Wednesday, December 30, 2020

This Too Shall Pass

Yesterday, anticipating the “shelter in place” order that is coming, I went out into the petri dish of our current world to gather a few items that might be needed while I’m housebound and to collect up essentials from my office since I’ll be working at home for the foreseeable future. The cashier at Costco made a comment to his colleague that today’s customers were much better behaved then the customers the day before and what a wonderful difference that made. I wondered as I watched people walking by with laden carts, how much of what was being purchased would end up being returned (provided the time to return it hadn’t expired by the time shelter in place is over), would spoil or would be donated to a food pantry when things return to a more “normal” scenario.
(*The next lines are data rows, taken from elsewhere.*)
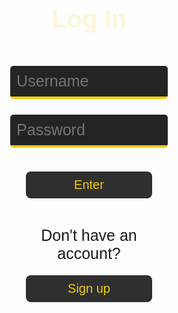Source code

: <html lang="{{ site.lang | default: "en-US" }}">
  <head>
    <meta charset="utf-8">
    <meta http-equiv="X-UA-Compatible" content="IE=edge">
    <title>Login</title>
    <style>
        h1 {
          text-align: center;
          font-size: 40px;
          font-weight: 700;
          color: #fcf6d9;
          font-family: 'Gill Sans', 'Gill Sans MT', Calibri, 'Trebuchet MS', sans-serif;
        }
        input.login {
          font-family: 'Gill Sans', 'Gill Sans MT', Calibri, 'Trebuchet MS', sans-serif;
          margin-top: 5%;
          position: inline;
          width: 50%;
          margin-left: 25%;
          margin-right: 30%;
          padding: 2%;
          font-size: 25px;
          background-color: #242424;
          color: #fcf6d9;
          border: none;
          border-radius: 5px;
          border-bottom: 4px solid #f1cc0c;
          transition-duration: 0.3s;
        }
        input.login:focus {
          background-color: #4d4c4b;
          outline: none;
        }
        button {
          outline: none;
          -webkit-tap-highlight-color: transparent;
          font-family: 'Gill Sans', 'Gill Sans MT', Calibri, 'Trebuchet MS', sans-serif;
          font-size: 20px;
          margin-top: 4%; 
          margin-bottom: 4%;
          position: inline;
          width: 40%;
          margin-left: 30%;
          margin-right: 30%;
          padding: 2%;
          border-radius: 8px;
          background-color: #302f2f;
          color: #f1cc0c;
          border: none;
          transition-duration: 0.3s;
        }
        button:hover {
          color: #242424;
          background-color: #f1cc0c;
          width: 45%;
          margin-left: 27.5%;
          margin-right: 27.5%;
          margin-bottom: 3%;
          padding: 2.5%;
        }
        div.noacc {
          margin-top: 4%;
          margin-left: 25%;
          margin-right: 25%;
          position: inline;
          width: 50%;
        }
        #dontacc {
          font-family: 'Gill Sans', 'Gill Sans MT', Calibri, 'Trebuchet MS', sans-serif;
          font-size: 25px;
          text-align: center;
          margin-bottom: 0%;          
        }
        #noWork {
          font-family: 'Gill Sans', 'Gill Sans MT', Calibri, 'Trebuchet MS', sans-serif;
          text-align: center;
          font-size: 20px;
          color: #ff2929;
        }
    </style>
  </head>
    <h1 class="header">
      Log In
    </h1>
    <input type="username" class="login" id="usrnm" placeholder="Username" required>
    <input type="password" class="login" id="pswd" placeholder="Password" required>
    <div>
    <br>
      <button id="enter" type="button" onclick='login()'>Enter</button>
      <p id="noWork"><p>
      <div class="noacc">
        <p id="dontacc">Don't have an account?</p>
      </div>
      <button id="signup" type="button" onclick="window.location.href='{{ site.baseurl }}/login/signup';">Sign up</button>
<script>
  function login() {
    userid = document.getElementById('usrnm');
    pswrd = document.getElementById('pswd');
    p = document.getElementById('noWork');
    fetch('https://fruitteam.duckdns.org/api/players/authenticate', {
      method: 'POST',
      headers: {
          'Content-Type': 'application/json'
      },
      body: JSON.stringify({
          "uid": userid.value,
          "password": pswrd.value
      })  
    })
      .then(res => {
        // trap error response from Web API
        if (res.status !== 200) {
          p.innerHTML = "Incorrect username and/or password. <br> If you don't have an account, you can sign up.";
          userid.value = "";
          pswrd.value = "";
          return;
        }
        // Valid response will contain json data
        res.json().then(data => {
          localStorage.setItem("currentUser", data.uid);
          console.log("Success! Welcome user: " + localStorage.getItem('currentUser') + ", name: " + data.name)
          setTimeout(function() {
            window.location.replace("https://ryanhaki.github.io/Final/information/account");
          }, 500);
        })
      })
  }
  // Get the input field
  var input = document.getElementById("pswd");
  // Execute a function when the user presses a key on the keyboard
  input.addEventListener("keypress", function(event) {
    // If the user presses the "Enter" key on the keyboard
    if (event.key === "Enter") {
      event.preventDefault();
      // Trigger the button element with a click
      document.getElementById("enter").click();
    }
  });
</script>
I acknowledged to myself, that I was buying both things that were staples and would last for a long time, and emotional comfort items that I really didn’t need. Both Schnuck’s and Costco had signs limiting the number of some items a family could purchase, and both were out of the kleenix I am starting to run low on. As I struggle to figure out what this next new normal is like and how to behave, I wonder where God is in all of this. Then I step outside, where the Tulip Magnolias, red buds and other trees are blooming. I look out over the dogwoods with their petals still a yellow color since they haven’t opened up all the way yet. The forsythia is in bloom along with a few bushes I can’t quite name, while the crocus and daffodils are defiantly waving their heads in the breeze. The birds are building nests in my birdhouses getting ready to lay their eggs. And I realize that all around me, God is saying, this too shall pass and Life shall go on. I look around again and see neighbors shopping for neighbors who are more vulnerable. People coming up with ways to entertain others (artwork in the yards, pictures in front windows, etc) to bring a smile to neighbors walking by, similar to what is happening in Italy with people singing from their rooftops and windows and hanging signs out with rainbows on them saying: “andra tutto bene” which means Everything will be all right” or “don’t give up” and the Chinese are using the phrase “jiayou” which means “don’t give up” or “hang in there”. The next few weeks or perhaps months, won’t be easy on any of us, but together, with God’s help, we will weather what is happening and come out stronger and more unified then we were before.